Like Toyland, this is essentially a platforming scavenger hunt. In order to reach the end of the stage you need to collect a varying amount of Baby Oscar statues scattered throughout. There’s a handy map on the bottom screen to give you the lay of the land, and stages can be quite large and well-designed in places. There’s a lot of stages too; the seven “worlds,” which are loosely based on genres like sci-fi, cartoon and, uh, game shows, each include three stages to explore. You can tackle them in any order as well via the game’s hub world. Unfortunately the graphics make actually navigating the place a frustrating process in trial and error.
While the psychedelic backdrops of the first game have been nixed in favor of more detailed (and quite pleasant) sprite art, there is still a problem with not being able to distinguish the background from the playing field. Enemies are nigh-impossible to avoid without prior knowledge of their placement or by intense concentration on the playing field. Not knowing what’s a platform and what’s background can be very misleading at times, resulting in many a death from accidentally leaping into a pit. A few times we came across sections of stage that we were able to walk on only to have them straight-up disappear below our feet with no prior warning, eliciting the mixed confusion and anger that Wile E. Coyote must feel on a daily basis. These problems were there in the first game and it’s very annoying that they’re still here for the sequel.
And then there’s the matter of Oscar himself, who is a pretty obnoxious hangover from a gaming era whose sins included forcing ‘tude into characters. He’s just not very likeable, and for a mascot-driven game it’s kind of a problem when you can’t stand the mascot. Trolls are charming because they’re intentionally ugly and have roots in mythology; Oscar just looks stupid.

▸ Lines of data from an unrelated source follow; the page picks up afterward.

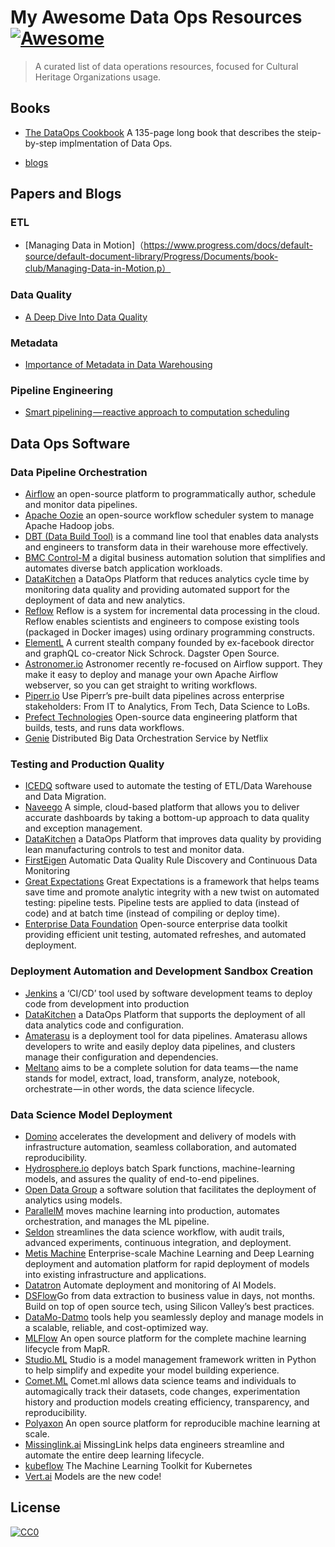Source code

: # My Awesome Data Ops Resources [![Awesome](https://awesome.re/badge.svg)](https://awesome.re)

> A curated list of data operations resources, focused for Cultural Heritage Organizations usage.


## Books

- [The DataOps Cookbook](https://www.datakitchen.io/dataops-cookbook-main.html) A 135-page long book that describes the steip-by-step implmentation of Data Ops. 

- [blogs](#another-section)


## Papers and Blogs
### ETL
 - [Managing Data in Motion]（https://www.progress.com/docs/default-source/default-document-library/Progress/Documents/book-club/Managing-Data-in-Motion.p）


### Data Quality
- [A Deep Dive Into Data Quality](https://towardsdatascience.com/a-deep-dive-into-data-quality-c1d1ee576046)

### Metadata
 - [Importance of Metadata in Data Warehousing](http://sdsu-dspace.calstate.edu/bitstream/handle/10211.10/2354/Dhiman_Abhinav.pdf;sequence=1)
 
### Pipeline Engineering
- [Smart pipelining — reactive approach to computation scheduling](https://medium.com/casumotech/smart-pipelining-reactive-approach-to-computation-scheduling-5a7e39658df5)



## Data Ops Software

### Data Pipeline Orchestration

- [Airflow](https://medium.com/airbnb-engineering/airflow-a-workflow-management-platform-46318b977fd8)
an open-source platform to programmatically author, schedule and monitor data pipelines.
- [Apache Oozie](http://oozie.apache.org/)
an open-source workflow scheduler system to manage Apache Hadoop jobs.
- [DBT (Data Build Tool)](https://www.getdbt.com/)
is a command line tool that enables data analysts and engineers to transform data in their warehouse more effectively.
- [BMC Control-M](http://www.bmc.com/it-solutions/control-m.html)
a digital business automation solution that simplifies and automates diverse batch application workloads.
- [DataKitchen](https://www.datakitchen.io/)
a DataOps Platform that reduces analytics cycle time by monitoring data quality and providing automated support for the deployment of data and new analytics.
- [Reflow](https://github.com/grailbio/reflow)
Reflow is a system for incremental data processing in the cloud. Reflow enables scientists and engineers to compose existing tools (packaged in Docker images) using ordinary programming constructs.
- [ElementL](https://github.com/elementl)
A current stealth company founded by ex-facebook director and graphQL co-creator Nick Schrock. Dagster Open Source.
- [Astronomer.io](https://www.astronomer.io/)
Astronomer recently re-focused on Airflow support. They make it easy to deploy and manage your own Apache Airflow webserver, so you can get straight to writing workflows.
- [Piperr.io](http://piperr.io/) 
Use Piperr’s pre-built data pipelines across enterprise stakeholders: From IT to Analytics, From Tech, Data Science to LoBs.
- [Prefect Technologies](https://www.prefect.io/)
Open-source data engineering platform that builds, tests, and runs data workflows.
- [Genie](https://netflix.github.io/genie/)
Distributed Big Data Orchestration Service by Netflix

### Testing and Production Quality
- [ICEDQ](https://icedq.com/)
software used to automate the testing of ETL/Data Warehouse and Data Migration.
- [Naveego](http://www.naveego.com/)
A simple, cloud-based platform that allows you to deliver accurate dashboards by taking a bottom-up approach to data quality and exception management.
- [DataKitchen](https://www.datakitchen.io/)
a DataOps Platform that improves data quality by providing lean manufacturing controls to test and monitor data.
- [FirstEigen](http://firsteigen.com/)
Automatic Data Quality Rule Discovery and Continuous Data Monitoring
- [Great Expectations](https://github.com/great-expectations/great_expectations)
Great Expectations is a framework that helps teams save time and promote analytic integrity with a new twist on automated testing: pipeline tests. Pipeline tests are applied to data (instead of code) and at batch time (instead of compiling or deploy time).
- [Enterprise Data Foundation](https://enterprise-data.org/)
Open-source enterprise data toolkit providing efficient unit testing, automated refreshes, and automated deployment.

### Deployment Automation and Development Sandbox Creation
- [Jenkins](https://jenkins-ci.org/)
a ‘CI/CD’ tool used by software development teams to deploy code from development into production
- [DataKitchen](https://www.datakitchen.io/)
a DataOps Platform that supports the deployment of all data analytics code and configuration.
- [Amaterasu](http://shinto.io/index.html)
is a deployment tool for data pipelines. Amaterasu allows developers to write and easily deploy data pipelines, and clusters manage their configuration and dependencies.
- [Meltano](https://about.gitlab.com/2018/08/01/hey-data-teams-we-are-working-on-a-tool-just-for-you/)
aims to be a complete solution for data teams — the name stands for model, extract, load, transform, analyze, notebook, orchestrate — in other words, the data science lifecycle.

### Data Science Model Deployment
- [Domino](https://www.dominodatalab.com/)
accelerates the development and delivery of models with infrastructure automation, seamless collaboration, and automated reproducibility.
- [Hydrosphere.io](https://hydrosphere.io/)
deploys batch Spark functions, machine-learning models, and assures the quality of end-to-end pipelines.
- [Open Data Group](https://www.opendatagroup.com/)
a software solution that facilitates the deployment of analytics using models.
- [ParallelM](http://www.parallelm.com/)
moves machine learning into production, automates orchestration, and manages the ML pipeline.
- [Seldon](https://www.seldon.io/)
streamlines the data science workflow, with audit trails, advanced experiments, continuous integration, and deployment.
- [Metis Machine](https://metismachine.com/)
Enterprise-scale Machine Learning and Deep Learning deployment and automation platform for rapid deployment of models into existing infrastructure and applications.
- [Datatron](http://www.datatron.com/)
Automate deployment and monitoring of AI Models.
- [DSFlow](http://dsflow.io/)Go from data extraction to business value in days, not months. Build on top of open source tech, using Silicon Valley’s best practices.
- [DataMo-Datmo](https://datmo.com/)
tools help you seamlessly deploy and manage models in a scalable, reliable, and cost-optimized way.
- [MLFlow](https://www.mlflow.org/)
An open source platform for the complete machine learning lifecycle from MapR.
- [Studio.ML](https://www.studio.ml/)
Studio is a model management framework written in Python to help simplify and expedite your model building experience.
- [Comet.ML](https://www.comet.ml/)
Comet.ml allows data science teams and individuals to automagically track their datasets, code changes, experimentation history and production models creating efficiency, transparency, and reproducibility.
- [Polyaxon](https://polyaxon.com/)
An open source platform for reproducible machine learning at scale.
- [Missinglink.ai](https://missinglink.ai/)
MissingLink helps data engineers streamline and automate the entire deep learning lifecycle.
- [kubeflow](https://www.kubeflow.org/)
The Machine Learning Toolkit for Kubernetes
- [Vert.ai](https://www.verta.ai/)
Models are the new code!




## License

[![CC0](http://mirrors.creativecommons.org/presskit/buttons/88x31/svg/cc-zero.svg)](http://creativecommons.org/publicdomain/zero/1.0)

The save system is best described as puzzling. You can’t save when in a world and instead are only able to while in the main hub. The problem is that players aren’t on an Amiga anymore, and not being able to save unless you either beat three (occasionally lengthy) stages while on the go isn’t always a viable solution and there really isn’t a good reason for this. Not a big deal if you primarily play at home for long periods of time, but it kills short-burst sessions that portables are so good for.
Your mileage may vary on Oscar’s second outing. There’s a decent core game here, but the graphical issues of the first game are still intact and frustrating, and the save system might drag things down depending on how and where you tend to play. The 800 point price tag would be easier to justify had it been on Virtual Console (or if there were some sort of Virtual Handheld), but as a DSiWare release our expectations are higher since games are not intended to be a static snapshot of a bygone gaming era. As it is now, it's still a slightly broken, average game on the higher end of the pricing tier. That's not a great place to be.